- [Exercise brief]: Search the records for "those". Copy every line where it appears.

Stored data
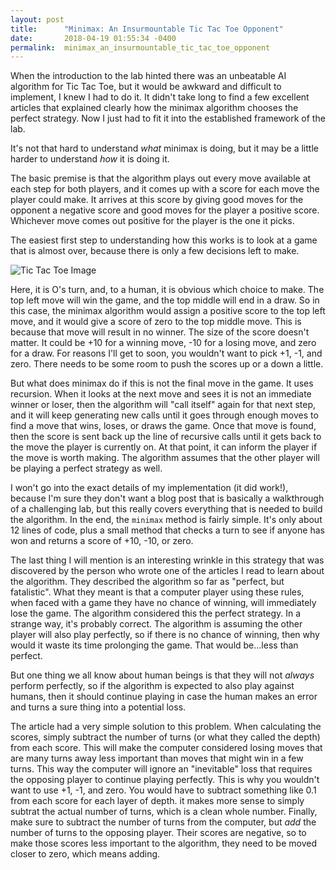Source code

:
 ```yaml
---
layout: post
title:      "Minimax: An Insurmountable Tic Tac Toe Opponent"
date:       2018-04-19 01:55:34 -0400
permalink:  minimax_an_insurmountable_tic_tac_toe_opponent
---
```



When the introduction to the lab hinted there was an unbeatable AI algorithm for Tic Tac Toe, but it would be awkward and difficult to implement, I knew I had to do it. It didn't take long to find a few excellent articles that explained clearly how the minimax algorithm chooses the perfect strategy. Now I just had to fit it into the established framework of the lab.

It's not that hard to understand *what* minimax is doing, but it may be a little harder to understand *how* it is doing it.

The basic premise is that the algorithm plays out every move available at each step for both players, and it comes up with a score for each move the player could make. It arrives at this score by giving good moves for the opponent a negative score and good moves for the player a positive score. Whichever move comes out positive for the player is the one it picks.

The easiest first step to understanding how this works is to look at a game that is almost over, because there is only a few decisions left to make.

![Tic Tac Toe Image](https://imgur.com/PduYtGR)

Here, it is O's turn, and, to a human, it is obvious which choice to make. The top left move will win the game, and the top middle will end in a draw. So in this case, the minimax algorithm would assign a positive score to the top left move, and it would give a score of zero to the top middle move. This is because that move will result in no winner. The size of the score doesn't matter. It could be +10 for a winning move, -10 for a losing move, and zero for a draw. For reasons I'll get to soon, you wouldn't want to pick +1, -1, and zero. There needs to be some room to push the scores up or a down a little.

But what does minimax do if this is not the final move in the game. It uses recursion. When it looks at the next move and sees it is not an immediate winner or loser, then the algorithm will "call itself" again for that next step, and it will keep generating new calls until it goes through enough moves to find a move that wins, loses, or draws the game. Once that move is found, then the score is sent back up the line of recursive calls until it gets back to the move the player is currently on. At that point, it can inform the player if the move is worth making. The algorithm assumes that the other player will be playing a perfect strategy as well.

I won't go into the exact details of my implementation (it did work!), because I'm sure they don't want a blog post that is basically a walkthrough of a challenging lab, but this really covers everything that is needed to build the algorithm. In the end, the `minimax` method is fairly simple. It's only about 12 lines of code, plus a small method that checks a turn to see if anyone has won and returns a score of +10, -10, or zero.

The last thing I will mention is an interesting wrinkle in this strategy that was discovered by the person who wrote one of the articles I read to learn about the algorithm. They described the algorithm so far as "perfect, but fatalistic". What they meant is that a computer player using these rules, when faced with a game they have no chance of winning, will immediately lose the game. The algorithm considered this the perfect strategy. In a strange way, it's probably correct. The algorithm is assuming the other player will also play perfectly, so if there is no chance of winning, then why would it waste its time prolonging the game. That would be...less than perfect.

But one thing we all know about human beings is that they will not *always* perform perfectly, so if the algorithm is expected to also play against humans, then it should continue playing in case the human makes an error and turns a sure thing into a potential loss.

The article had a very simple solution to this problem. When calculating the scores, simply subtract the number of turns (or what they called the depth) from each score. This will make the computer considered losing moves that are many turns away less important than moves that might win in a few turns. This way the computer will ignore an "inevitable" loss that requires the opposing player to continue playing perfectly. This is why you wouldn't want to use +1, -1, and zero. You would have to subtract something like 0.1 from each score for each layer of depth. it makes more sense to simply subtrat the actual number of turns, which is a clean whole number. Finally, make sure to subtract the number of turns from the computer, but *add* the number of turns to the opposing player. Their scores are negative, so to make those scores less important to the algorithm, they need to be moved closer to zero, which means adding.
---
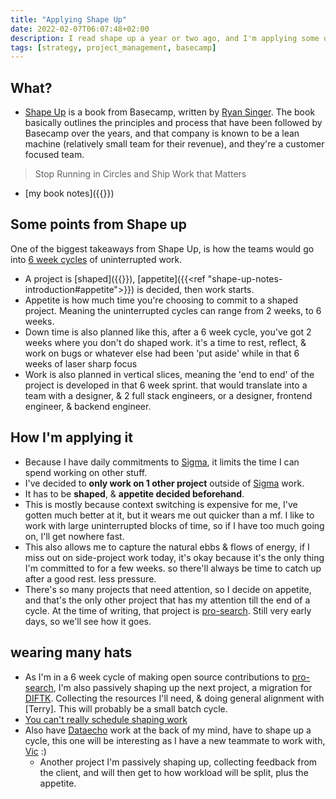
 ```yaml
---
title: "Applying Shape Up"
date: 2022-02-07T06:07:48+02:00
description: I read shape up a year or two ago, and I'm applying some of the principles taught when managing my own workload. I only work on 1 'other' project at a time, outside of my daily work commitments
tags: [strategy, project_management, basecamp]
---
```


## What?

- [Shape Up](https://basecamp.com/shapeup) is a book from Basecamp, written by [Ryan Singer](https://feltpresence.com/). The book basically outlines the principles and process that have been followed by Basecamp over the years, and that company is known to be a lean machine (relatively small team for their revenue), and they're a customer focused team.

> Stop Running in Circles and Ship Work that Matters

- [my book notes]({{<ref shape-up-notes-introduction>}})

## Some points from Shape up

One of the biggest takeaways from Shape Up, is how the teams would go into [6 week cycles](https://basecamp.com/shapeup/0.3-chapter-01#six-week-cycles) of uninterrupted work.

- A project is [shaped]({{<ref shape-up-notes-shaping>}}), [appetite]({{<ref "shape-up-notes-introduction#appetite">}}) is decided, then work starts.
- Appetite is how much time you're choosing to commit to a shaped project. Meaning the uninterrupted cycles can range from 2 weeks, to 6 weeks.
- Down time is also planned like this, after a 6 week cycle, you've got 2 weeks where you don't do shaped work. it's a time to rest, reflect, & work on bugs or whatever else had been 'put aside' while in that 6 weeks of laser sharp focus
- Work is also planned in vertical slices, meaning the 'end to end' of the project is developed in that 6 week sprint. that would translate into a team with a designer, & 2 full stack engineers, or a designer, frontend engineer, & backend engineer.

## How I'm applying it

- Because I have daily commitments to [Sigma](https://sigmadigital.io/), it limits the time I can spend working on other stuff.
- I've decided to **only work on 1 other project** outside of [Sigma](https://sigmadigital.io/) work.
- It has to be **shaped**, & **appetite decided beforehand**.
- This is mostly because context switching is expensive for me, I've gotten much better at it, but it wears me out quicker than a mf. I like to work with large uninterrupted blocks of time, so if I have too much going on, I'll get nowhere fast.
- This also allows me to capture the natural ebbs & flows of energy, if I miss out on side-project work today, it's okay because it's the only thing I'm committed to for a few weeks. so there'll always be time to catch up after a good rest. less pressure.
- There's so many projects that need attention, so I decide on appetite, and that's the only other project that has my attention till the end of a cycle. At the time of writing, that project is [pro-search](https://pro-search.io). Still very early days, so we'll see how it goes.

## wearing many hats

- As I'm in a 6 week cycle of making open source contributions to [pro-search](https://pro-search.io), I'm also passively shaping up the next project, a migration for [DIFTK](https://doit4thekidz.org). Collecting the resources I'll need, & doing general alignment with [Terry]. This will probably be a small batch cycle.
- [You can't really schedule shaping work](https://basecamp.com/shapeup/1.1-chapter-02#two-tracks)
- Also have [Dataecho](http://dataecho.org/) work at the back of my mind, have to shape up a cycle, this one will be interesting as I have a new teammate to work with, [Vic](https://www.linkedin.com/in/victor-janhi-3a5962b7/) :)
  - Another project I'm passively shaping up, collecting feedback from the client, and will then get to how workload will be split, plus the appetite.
* * *
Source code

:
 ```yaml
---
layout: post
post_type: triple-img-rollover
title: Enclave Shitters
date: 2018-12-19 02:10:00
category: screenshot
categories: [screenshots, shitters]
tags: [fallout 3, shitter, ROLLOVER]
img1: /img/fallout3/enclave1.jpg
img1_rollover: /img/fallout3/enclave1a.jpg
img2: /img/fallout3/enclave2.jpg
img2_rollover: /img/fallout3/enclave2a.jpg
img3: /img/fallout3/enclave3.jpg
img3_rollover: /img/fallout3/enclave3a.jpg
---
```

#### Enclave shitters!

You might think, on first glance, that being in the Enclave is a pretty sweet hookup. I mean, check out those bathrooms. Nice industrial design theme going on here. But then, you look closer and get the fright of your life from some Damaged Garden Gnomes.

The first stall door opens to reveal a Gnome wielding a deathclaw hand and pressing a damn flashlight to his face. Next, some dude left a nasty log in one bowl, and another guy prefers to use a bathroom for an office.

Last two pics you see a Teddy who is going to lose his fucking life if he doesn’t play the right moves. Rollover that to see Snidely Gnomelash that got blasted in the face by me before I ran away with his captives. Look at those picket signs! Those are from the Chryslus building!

- [Task result]:
The article had a very simple solution to this problem. When calculating the scores, simply subtract the number of turns (or what they called the depth) from each score. This will make the computer considered losing moves that are many turns away less important than moves that might win in a few turns. This way the computer will ignore an "inevitable" loss that requires the opposing player to continue playing perfectly. This is why you wouldn't want to use +1, -1, and zero. You would have to subtract something like 0.1 from each score for each layer of depth. it makes more sense to simply subtrat the actual number of turns, which is a clean whole number. Finally, make sure to subtract the number of turns from the computer, but *add* the number of turns to the opposing player. Their scores are negative, so to make those scores less important to the algorithm, they need to be moved closer to zero, which means adding.
You might think, on first glance, that being in the Enclave is a pretty sweet hookup. I mean, check out those bathrooms. Nice industrial design theme going on here. But then, you look closer and get the fright of your life from some Damaged Garden Gnomes.
Last two pics you see a Teddy who is going to lose his fucking life if he doesn’t play the right moves. Rollover that to see Snidely Gnomelash that got blasted in the face by me before I ran away with his captives. Look at those picket signs! Those are from the Chryslus building!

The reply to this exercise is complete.